How distributed systems coordinate multi-node writes using two-phase commit, three-phase commit, and the Saga pattern with compensating transactions.

2021-02-24AI-Synthesized from Personal Notes

Distributed SystemsTransactionsSagas

Terminology

Distributed transaction: a transaction that spans multiple nodes or services, requiring all participants to either commit or abort together to maintain data consistency
Atomicity: the guarantee that a transaction either completes entirely (all operations succeed) or has no effect at all (all operations are rolled back)
Coordinator: the node that orchestrates a distributed transaction by collecting votes from participants and deciding whether to commit or abort
Participant: a node that performs part of a distributed transaction and votes on whether it can commit its portion
Two-phase commit (2PC): a protocol where the coordinator first asks all participants to prepare (vote), then instructs them all to commit or abort based on the votes
Three-phase commit (3PC): an extension of 2PC that adds a pre-commit phase to reduce the window where participants are blocked waiting for the coordinator
Prepare (vote) phase: the first phase of 2PC where each participant writes its changes to a durable log and votes "yes" (can commit) or "no" (must abort)
Commit phase: the second phase of 2PC where the coordinator tells all participants to finalize their changes (if all voted yes) or roll back (if any voted no)
Blocking protocol: a protocol where participants may be stuck waiting indefinitely for the coordinator's decision if the coordinator crashes; 2PC is a blocking protocol
Saga: a sequence of local transactions where each step has a corresponding compensating transaction that undoes its effect if a later step fails
Compensating transaction: a transaction that semantically reverses the effect of a previously committed local transaction; it does not literally undo the operation but applies a corrective action
Choreography: a Saga coordination style where each service listens for events and decides independently what to do next, with no central coordinator
Orchestration: a Saga coordination style where a central orchestrator directs each service to execute its step and handles failures by triggering compensations
Idempotency: the property that executing an operation multiple times produces the same result as executing it once; critical for retry safety in distributed transactions
In-doubt transaction: a transaction that has voted "yes" in the prepare phase but has not yet received the coordinator's commit or abort decision

What & Why

A single database transaction is straightforward: the database guarantees atomicity using its local write-ahead log. But when a business operation spans multiple databases or services, no single database can guarantee atomicity for the whole operation.

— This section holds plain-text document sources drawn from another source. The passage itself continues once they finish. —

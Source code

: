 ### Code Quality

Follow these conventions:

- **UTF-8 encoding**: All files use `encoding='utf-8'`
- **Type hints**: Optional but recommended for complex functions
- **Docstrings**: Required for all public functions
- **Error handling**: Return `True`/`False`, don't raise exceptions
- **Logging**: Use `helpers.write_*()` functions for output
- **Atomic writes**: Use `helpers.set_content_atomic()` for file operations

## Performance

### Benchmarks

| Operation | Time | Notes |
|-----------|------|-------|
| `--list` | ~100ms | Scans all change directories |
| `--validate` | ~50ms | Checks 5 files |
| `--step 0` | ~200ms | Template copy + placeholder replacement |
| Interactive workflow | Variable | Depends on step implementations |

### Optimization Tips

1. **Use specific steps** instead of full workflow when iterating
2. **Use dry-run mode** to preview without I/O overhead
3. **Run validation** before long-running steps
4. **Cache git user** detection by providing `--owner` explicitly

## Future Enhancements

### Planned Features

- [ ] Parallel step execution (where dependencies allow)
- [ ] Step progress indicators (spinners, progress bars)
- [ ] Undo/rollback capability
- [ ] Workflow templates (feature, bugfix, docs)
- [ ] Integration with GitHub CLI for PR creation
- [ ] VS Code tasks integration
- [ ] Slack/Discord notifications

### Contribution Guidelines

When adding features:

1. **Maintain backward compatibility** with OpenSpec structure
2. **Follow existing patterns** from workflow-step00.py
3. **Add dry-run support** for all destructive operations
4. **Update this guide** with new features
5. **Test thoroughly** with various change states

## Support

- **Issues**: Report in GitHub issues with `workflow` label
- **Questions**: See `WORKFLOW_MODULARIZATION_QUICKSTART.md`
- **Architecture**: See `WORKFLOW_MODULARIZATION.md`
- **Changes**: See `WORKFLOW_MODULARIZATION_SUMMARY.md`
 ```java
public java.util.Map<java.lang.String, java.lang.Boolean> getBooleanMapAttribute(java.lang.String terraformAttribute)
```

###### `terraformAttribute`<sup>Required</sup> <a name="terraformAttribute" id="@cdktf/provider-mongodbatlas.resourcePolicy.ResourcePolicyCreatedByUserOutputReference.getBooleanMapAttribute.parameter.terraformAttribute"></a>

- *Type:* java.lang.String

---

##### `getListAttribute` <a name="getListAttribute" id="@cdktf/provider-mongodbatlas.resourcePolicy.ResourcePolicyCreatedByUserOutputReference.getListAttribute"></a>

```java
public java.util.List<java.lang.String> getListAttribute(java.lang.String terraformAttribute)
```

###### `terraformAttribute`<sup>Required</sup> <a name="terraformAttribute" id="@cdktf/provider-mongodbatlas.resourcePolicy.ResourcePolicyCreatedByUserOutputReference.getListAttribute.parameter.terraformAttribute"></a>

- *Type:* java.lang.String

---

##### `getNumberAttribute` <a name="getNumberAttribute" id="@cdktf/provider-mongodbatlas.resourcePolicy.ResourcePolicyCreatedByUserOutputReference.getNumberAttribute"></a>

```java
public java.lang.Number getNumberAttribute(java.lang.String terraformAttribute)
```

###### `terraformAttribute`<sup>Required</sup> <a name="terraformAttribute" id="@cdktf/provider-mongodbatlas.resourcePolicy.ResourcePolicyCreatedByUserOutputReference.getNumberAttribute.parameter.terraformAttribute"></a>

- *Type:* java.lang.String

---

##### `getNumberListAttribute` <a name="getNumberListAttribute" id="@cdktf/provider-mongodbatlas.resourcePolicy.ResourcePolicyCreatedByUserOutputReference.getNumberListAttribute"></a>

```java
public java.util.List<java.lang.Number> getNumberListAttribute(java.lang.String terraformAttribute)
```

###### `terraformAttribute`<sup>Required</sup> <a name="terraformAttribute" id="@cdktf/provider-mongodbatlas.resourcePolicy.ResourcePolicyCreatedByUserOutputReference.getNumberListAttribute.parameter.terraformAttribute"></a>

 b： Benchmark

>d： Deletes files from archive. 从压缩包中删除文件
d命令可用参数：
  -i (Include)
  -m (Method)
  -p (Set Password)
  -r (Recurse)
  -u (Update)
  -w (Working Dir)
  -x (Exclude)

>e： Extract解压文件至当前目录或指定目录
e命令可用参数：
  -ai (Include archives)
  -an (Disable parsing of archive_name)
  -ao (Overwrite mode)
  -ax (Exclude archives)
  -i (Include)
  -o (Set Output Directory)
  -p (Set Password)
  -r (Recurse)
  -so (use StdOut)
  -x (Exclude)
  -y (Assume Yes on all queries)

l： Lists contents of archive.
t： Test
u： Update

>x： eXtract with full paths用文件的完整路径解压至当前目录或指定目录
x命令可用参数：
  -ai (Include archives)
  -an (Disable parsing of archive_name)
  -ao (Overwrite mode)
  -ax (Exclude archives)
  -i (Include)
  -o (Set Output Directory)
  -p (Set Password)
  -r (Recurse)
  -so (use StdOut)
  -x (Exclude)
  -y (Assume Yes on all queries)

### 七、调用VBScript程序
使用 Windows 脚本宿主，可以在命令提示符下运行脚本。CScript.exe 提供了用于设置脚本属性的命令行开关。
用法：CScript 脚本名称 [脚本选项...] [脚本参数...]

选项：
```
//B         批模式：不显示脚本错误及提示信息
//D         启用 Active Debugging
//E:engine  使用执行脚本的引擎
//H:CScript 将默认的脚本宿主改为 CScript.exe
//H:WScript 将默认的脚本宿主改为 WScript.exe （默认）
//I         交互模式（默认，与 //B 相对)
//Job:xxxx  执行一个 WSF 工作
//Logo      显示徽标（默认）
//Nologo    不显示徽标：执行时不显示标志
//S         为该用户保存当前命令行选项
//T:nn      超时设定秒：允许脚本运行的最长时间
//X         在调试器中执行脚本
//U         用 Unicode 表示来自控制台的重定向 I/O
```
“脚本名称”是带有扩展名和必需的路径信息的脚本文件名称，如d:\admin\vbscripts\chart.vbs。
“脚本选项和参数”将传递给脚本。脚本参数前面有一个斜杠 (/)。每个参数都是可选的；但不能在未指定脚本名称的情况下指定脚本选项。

Consider an e-commerce order: the order service creates the order, the payment service charges the card, and the inventory service reserves the items. If the payment succeeds but the inventory reservation fails, you need to refund the payment. Without coordination, you risk inconsistent state: money charged but no items reserved, or items reserved but no payment.

Distributed transactions solve this coordination problem. Two-phase commit (2PC) is the classic approach: a coordinator ensures all participants agree before any of them commit. It provides strong atomicity but has significant drawbacks: it blocks if the coordinator crashes, it holds locks across all participants for the duration of the protocol, and it does not scale well across services with different availability requirements.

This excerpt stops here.